Advancing AI Research for processing Modern Greek Dialects

This webpage provides consolidated information about the resources and neural models developed by Athena RC for the processing and documentation of the dialects of the Greek language.

Hellenistic Koine has, among other things, bequeathed a rich system of dialectical varieties of the Greek language. Each dialect carries unique linguistic characteristics, a long history, and invaluable cultural value. The unique features of the dialects that are absent from Standard Modern Greek, combined with the limited availability of dialectal data, create challenges and opportunities for Artificial Intelligence and Language Technology.

At ATHENA RC, Institute of Language and Speech Processing and Research Unit ARCHIMEDES, we develop methods and tools in the field of Artificial Intelligence and Natural Language Processing for Modern Greek dialects by transferring knowledge from technology we have developed for Standard Modern Greek. We develop resources and models as follows:

  • We conduct field research to collect authentic spoken dialectal speech from native speakers in authentic conversational conditions.
  • With the spoken data, we develop speech-to-text (STT) neural models, which we normalize with methods specifically adapted to each dialect.

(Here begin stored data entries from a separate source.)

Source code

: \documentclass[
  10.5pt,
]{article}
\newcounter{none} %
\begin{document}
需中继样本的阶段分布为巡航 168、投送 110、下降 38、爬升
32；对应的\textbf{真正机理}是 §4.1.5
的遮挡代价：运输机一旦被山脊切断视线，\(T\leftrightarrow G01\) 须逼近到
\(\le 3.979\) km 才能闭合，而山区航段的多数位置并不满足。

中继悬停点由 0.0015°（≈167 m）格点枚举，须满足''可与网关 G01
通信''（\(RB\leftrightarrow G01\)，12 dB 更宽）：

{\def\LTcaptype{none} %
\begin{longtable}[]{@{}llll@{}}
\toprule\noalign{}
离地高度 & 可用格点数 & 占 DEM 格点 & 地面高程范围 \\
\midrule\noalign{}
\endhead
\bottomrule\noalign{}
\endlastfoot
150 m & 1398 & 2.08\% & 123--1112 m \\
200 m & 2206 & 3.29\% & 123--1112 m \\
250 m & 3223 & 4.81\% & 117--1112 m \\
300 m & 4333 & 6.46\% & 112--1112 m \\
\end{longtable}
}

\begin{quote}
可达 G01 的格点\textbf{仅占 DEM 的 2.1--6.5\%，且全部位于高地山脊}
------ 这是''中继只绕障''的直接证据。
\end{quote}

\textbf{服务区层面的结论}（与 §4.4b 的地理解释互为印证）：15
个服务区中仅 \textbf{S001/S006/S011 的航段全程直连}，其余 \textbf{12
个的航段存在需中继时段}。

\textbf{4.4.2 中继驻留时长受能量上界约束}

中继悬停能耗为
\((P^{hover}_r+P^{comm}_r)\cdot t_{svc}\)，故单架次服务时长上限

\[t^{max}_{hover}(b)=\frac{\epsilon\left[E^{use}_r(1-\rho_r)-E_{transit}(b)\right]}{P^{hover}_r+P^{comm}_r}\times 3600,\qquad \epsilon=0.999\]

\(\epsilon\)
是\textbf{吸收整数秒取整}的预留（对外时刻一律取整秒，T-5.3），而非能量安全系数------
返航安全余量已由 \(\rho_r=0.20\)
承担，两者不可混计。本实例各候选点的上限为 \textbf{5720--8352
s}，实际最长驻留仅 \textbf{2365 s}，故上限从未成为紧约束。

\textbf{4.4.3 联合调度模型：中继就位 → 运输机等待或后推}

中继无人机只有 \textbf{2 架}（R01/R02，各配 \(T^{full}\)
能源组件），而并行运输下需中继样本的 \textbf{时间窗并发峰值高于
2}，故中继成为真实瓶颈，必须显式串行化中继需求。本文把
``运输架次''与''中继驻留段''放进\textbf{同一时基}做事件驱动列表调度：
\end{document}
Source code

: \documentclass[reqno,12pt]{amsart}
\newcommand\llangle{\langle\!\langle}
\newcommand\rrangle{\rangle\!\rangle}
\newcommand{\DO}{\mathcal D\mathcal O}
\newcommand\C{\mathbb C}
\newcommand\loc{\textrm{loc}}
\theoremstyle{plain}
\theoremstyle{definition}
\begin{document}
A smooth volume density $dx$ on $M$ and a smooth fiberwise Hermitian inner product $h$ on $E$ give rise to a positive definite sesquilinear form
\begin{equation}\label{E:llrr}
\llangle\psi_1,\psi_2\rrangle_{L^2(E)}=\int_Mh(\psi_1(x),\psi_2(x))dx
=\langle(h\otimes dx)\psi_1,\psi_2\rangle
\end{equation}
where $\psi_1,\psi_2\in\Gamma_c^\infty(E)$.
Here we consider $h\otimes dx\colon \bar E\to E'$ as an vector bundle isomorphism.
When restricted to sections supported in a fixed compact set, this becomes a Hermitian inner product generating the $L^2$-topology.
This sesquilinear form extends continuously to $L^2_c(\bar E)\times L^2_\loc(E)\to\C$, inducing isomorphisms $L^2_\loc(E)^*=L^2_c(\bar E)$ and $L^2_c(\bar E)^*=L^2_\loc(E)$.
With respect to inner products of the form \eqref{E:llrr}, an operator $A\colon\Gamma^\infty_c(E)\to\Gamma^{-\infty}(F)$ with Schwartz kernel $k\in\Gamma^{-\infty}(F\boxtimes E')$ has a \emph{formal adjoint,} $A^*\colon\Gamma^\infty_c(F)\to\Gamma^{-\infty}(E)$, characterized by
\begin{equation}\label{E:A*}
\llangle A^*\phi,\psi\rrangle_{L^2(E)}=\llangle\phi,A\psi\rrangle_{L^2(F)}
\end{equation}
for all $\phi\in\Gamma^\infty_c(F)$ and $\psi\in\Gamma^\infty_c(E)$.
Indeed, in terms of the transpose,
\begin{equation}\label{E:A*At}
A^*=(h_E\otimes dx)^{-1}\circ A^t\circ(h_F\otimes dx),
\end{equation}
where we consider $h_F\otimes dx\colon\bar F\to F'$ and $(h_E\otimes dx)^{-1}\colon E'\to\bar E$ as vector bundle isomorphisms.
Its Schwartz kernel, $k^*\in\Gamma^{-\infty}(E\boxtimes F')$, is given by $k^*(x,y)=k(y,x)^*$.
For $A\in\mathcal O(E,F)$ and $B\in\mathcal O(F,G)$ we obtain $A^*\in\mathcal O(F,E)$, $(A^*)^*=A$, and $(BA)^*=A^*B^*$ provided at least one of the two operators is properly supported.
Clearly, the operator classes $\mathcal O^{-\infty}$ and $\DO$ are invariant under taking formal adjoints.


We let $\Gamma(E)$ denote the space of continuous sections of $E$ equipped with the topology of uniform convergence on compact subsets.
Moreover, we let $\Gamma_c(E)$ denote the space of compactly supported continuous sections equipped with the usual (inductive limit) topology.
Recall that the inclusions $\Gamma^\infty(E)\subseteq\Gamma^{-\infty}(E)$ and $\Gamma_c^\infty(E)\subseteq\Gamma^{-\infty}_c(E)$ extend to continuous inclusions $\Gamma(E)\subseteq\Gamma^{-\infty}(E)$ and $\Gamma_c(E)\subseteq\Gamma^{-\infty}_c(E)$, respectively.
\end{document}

STT models can be used to convert additional oral data into text from the same or a similar dialect.
  • When dialectal texts are available, we enrich them with the oral data.
  • We develop treebanks with detailed morphosyntactic and morphophonological annotation by transferring knowledge from treebanks of Standard Modern Greek.
  • We use the treebanks to train neural models that can perform morphosyntactic annotation of new dialectal texts from the same or a similar dialect.

The research results include neural models for Speech-to-Text and morphosyntactic analysis, oral data, treebanks, and specifications for morphosyntactic annotation, all openly available.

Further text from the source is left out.